[Records excerpted from a collection]
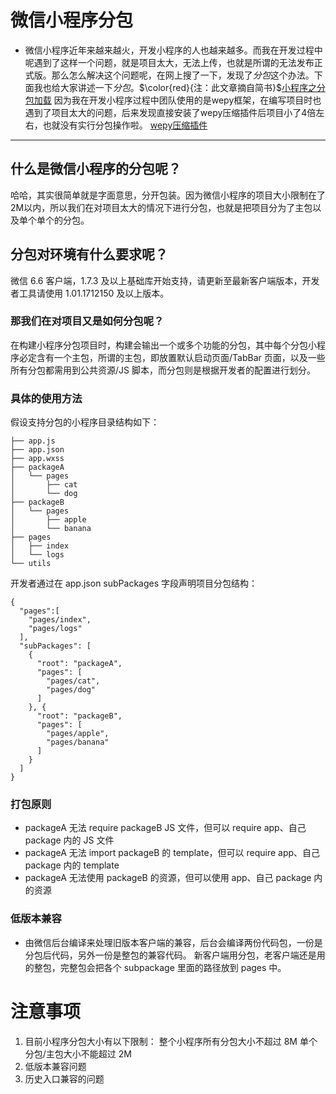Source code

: # 微信小程序分包
- 微信小程序近年来越来越火，开发小程序的人也越来越多。而我在开发过程中呢遇到了这样一个问题，就是项目太大，无法上传，也就是所谓的无法发布正式版。那么怎么解决这个问题呢，在网上搜了一下，发现了*分包*这个办法。下面我也给大家讲述一下*分包*。$\color{red}{注：此文章摘自简书}$[小程序之分包加载](https://www.jianshu.com/p/aa21662f3b95)
因为我在开发小程序过程中团队使用的是wepy框架，在编写项目时也遇到了项目太大的问题，后来发现直接安装了wepy压缩插件后项目小了4倍左右，也就没有实行分包操作啦。
[wepy压缩插件](https://www.npmjs.com/package/wepy-plugin-uglifyjs)
---
## 什么是微信小程序的分包呢？
哈哈，其实很简单就是字面意思，分开包装。因为微信小程序的项目大小限制在了2M以内，所以我们在对项目太大的情况下进行分包，也就是把项目分为了主包以及单个单个的分包。
## 分包对环境有什么要求呢？
微信 6.6 客户端，1.7.3 及以上基础库开始支持，请更新至最新客户端版本，开发者工具请使用 1.01.1712150 及以上版本。
### 那我们在对项目又是如何分包呢？
在构建小程序分包项目时，构建会输出一个或多个功能的分包，其中每个分包小程序必定含有一个主包，所谓的主包，即放置默认启动页面/TabBar 页面，以及一些所有分包都需用到公共资源/JS 脚本，而分包则是根据开发者的配置进行划分。
### 具体的使用方法
假设支持分包的小程序目录结构如下：
```
├── app.js
├── app.json
├── app.wxss
├── packageA
│   └── pages
│       ├── cat
│       └── dog
├── packageB
│   └── pages
│       ├── apple
│       └── banana
├── pages
│   ├── index
│   └── logs
└── utils
```
开发者通过在 app.json subPackages 字段声明项目分包结构：
```
{
  "pages":[
    "pages/index",
    "pages/logs"
  ],
  "subPackages": [
    {
      "root": "packageA",
      "pages": [
        "pages/cat",
        "pages/dog"
      ]
    }, {
      "root": "packageB",
      "pages": [
        "pages/apple",
        "pages/banana"
      ]
    }
  ]
}
```
### 打包原则
- packageA 无法 require packageB JS 文件，但可以 require app、自己 package 内的 JS 文件
- packageA 无法 import packageB 的 template，但可以 require app、自己 package 内的 template
- packageA 无法使用 packageB 的资源，但可以使用 app、自己 package 内的资源
### 低版本兼容
- 由微信后台编译来处理旧版本客户端的兼容，后台会编译两份代码包，一份是分包后代码，另外一份是整包的兼容代码。 新客户端用分包，老客户端还是用的整包，完整包会把各个 subpackage 里面的路径放到 pages 中。
# 注意事项
1. 目前小程序分包大小有以下限制：
整个小程序所有分包大小不超过 8M
单个分包/主包大小不能超过 2M
2. 低版本兼容问题
3. 历史入口兼容的问题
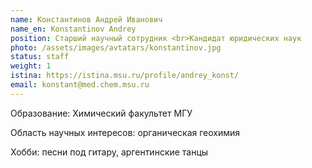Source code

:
 ```yaml
---
name: Константинов Андрей Иванович
name_en: Konstantinov Andrey
position: Старший научный сотрудник <br>Кандидат юридических наук
photo: /assets/images/avtatars/konstantinov.jpg
status: staff
weight: 1
istina: https://istina.msu.ru/profile/andrey_konst/
email: konstant@med.chem.msu.ru
---
```


Образование: Химический факультет МГУ

Область научных интересов: органическая геохимия

Хобби: песни под гитару, аргентинские танцы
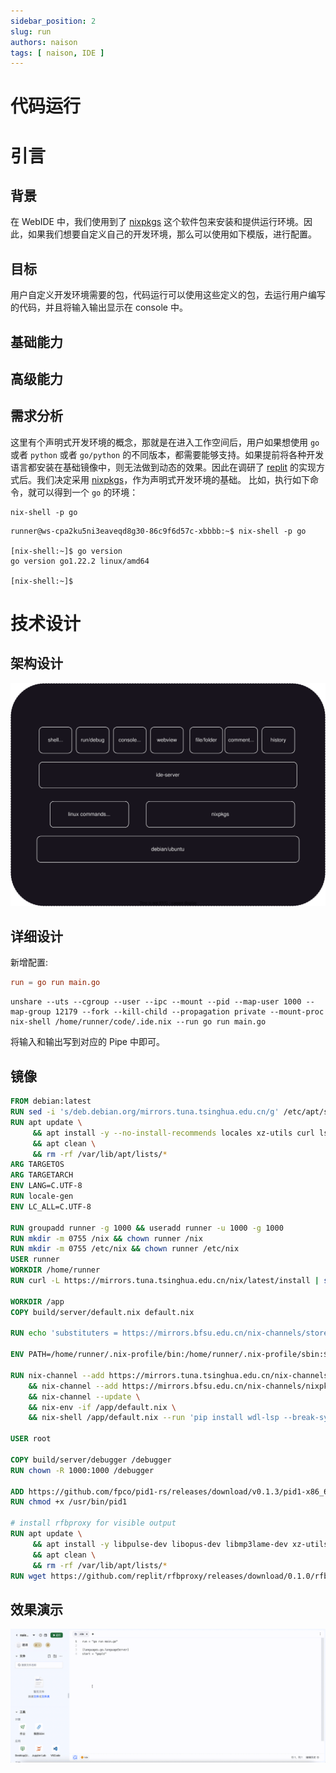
 ```yaml
---
sidebar_position: 2
slug: run
authors: naison
tags: [ naison, IDE ]
---
```


# 代码运行

# 引言

## 背景

在 WebIDE 中，我们使用到了 [nixpkgs](https://github.com/NixOS/nixpkgs)
这个软件包来安装和提供运行环境。因此，如果我们想要自定义自己的开发环境，那么可以使用如下模版，进行配置。

## 目标

用户自定义开发环境需要的包，代码运行可以使用这些定义的包，去运行用户编写的代码，并且将输入输出显示在 console 中。

## 基础能力

## 高级能力

## 需求分析

这里有个声明式开发环境的概念，那就是在进入工作空间后，用户如果想使用 `go` 或者 `python` 或者 `go/python`
的不同版本，都需要能够支持。如果提前将各种开发语言都安装在基础镜像中，则无法做到动态的效果。因此在调研了 [replit](https://replit.com)
的实现方式后。我们决定采用 [nixpkgs](https://github.com/NixOS/nixpkgs)，作为声明式开发环境的基础。
比如，执行如下命令，就可以得到一个 `go` 的环境：

```shell
nix-shell -p go
```

```shell
runner@ws-cpa2ku5ni3eaveqd8g30-86c9f6d57c-xbbbb:~$ nix-shell -p go

[nix-shell:~]$ go version
go version go1.22.2 linux/amd64

[nix-shell:~]$
```

# 技术设计

## 架构设计

![code_run_arch.svg](run/code_run_arch.svg)

## 详细设计

新增配置:

```toml
run = go run main.go
```

```shell
unshare --uts --cgroup --user --ipc --mount --pid --map-user 1000 --map-group 12179 --fork --kill-child --propagation private --mount-proc nix-shell /home/runner/code/.ide.nix --run go run main.go
```

将输入和输出写到对应的 Pipe 中即可。

## 镜像

```dockerfile
FROM debian:latest
RUN sed -i 's/deb.debian.org/mirrors.tuna.tsinghua.edu.cn/g' /etc/apt/sources.list
RUN apt update \
     && apt install -y --no-install-recommends locales xz-utils curl lsof shellcheck iptables \
     && apt clean \
     && rm -rf /var/lib/apt/lists/*
ARG TARGETOS
ARG TARGETARCH
ENV LANG=C.UTF-8
RUN locale-gen
ENV LC_ALL=C.UTF-8

RUN groupadd runner -g 1000 && useradd runner -u 1000 -g 1000
RUN mkdir -m 0755 /nix && chown runner /nix
RUN mkdir -m 0755 /etc/nix && chown runner /etc/nix
USER runner
WORKDIR /home/runner
RUN curl -L https://mirrors.tuna.tsinghua.edu.cn/nix/latest/install | sh

WORKDIR /app
COPY build/server/default.nix default.nix

RUN echo 'substituters = https://mirrors.bfsu.edu.cn/nix-channels/store https://mirrors.tuna.tsinghua.edu.cn/nix-channels/store https://mirrors.ustc.edu.cn/nix-channels/store https://cache.nixos.org' >> /etc/nix/nix.conf

ENV PATH=/home/runner/.nix-profile/bin:/home/runner/.nix-profile/sbin:$PATH

RUN nix-channel --add https://mirrors.tuna.tsinghua.edu.cn/nix-channels/nixpkgs-unstable nixpkgs \
    && nix-channel --add https://mirrors.bfsu.edu.cn/nix-channels/nixpkgs-unstable nixpkgs \
    && nix-channel --update \
    && nix-env -if /app/default.nix \
    && nix-shell /app/default.nix --run 'pip install wdl-lsp --break-system-packages --user -i https://pypi.tuna.tsinghua.edu.cn/simple'

USER root

COPY build/server/debugger /debugger
RUN chown -R 1000:1000 /debugger

ADD https://github.com/fpco/pid1-rs/releases/download/v0.1.3/pid1-x86_64-unknown-linux-musl /usr/bin/pid1
RUN chmod +x /usr/bin/pid1

# install rfbproxy for visible output
RUN apt update \
     && apt install -y libpulse-dev libopus-dev libmp3lame-dev xz-utils \
     && apt clean \
     && rm -rf /var/lib/apt/lists/*
RUN wget https://github.com/replit/rfbproxy/releases/download/0.1.0/rfbproxy.tar.xz && tar xf rfbproxy.tar.xz -C /
```

## 效果演示

![demo.gif](run/demo.gif)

■ **EXERCISE OBJECTIVE**
Repeat exactly the lines from the first line of the records above through the line containing "### 那我们在对项目又是如何分包呢？", leaving out the pictures.

■ **TASK SOLUTION**
Source code

: # 微信小程序分包
- 微信小程序近年来越来越火，开发小程序的人也越来越多。而我在开发过程中呢遇到了这样一个问题，就是项目太大，无法上传，也就是所谓的无法发布正式版。那么怎么解决这个问题呢，在网上搜了一下，发现了*分包*这个办法。下面我也给大家讲述一下*分包*。$\color{red}{注：此文章摘自简书}$[小程序之分包加载](https://www.jianshu.com/p/aa21662f3b95)
因为我在开发小程序过程中团队使用的是wepy框架，在编写项目时也遇到了项目太大的问题，后来发现直接安装了wepy压缩插件后项目小了4倍左右，也就没有实行分包操作啦。
[wepy压缩插件](https://www.npmjs.com/package/wepy-plugin-uglifyjs)
---
## 什么是微信小程序的分包呢？
哈哈，其实很简单就是字面意思，分开包装。因为微信小程序的项目大小限制在了2M以内，所以我们在对项目太大的情况下进行分包，也就是把项目分为了主包以及单个单个的分包。
## 分包对环境有什么要求呢？
微信 6.6 客户端，1.7.3 及以上基础库开始支持，请更新至最新客户端版本，开发者工具请使用 1.01.1712150 及以上版本。
### 那我们在对项目又是如何分包呢？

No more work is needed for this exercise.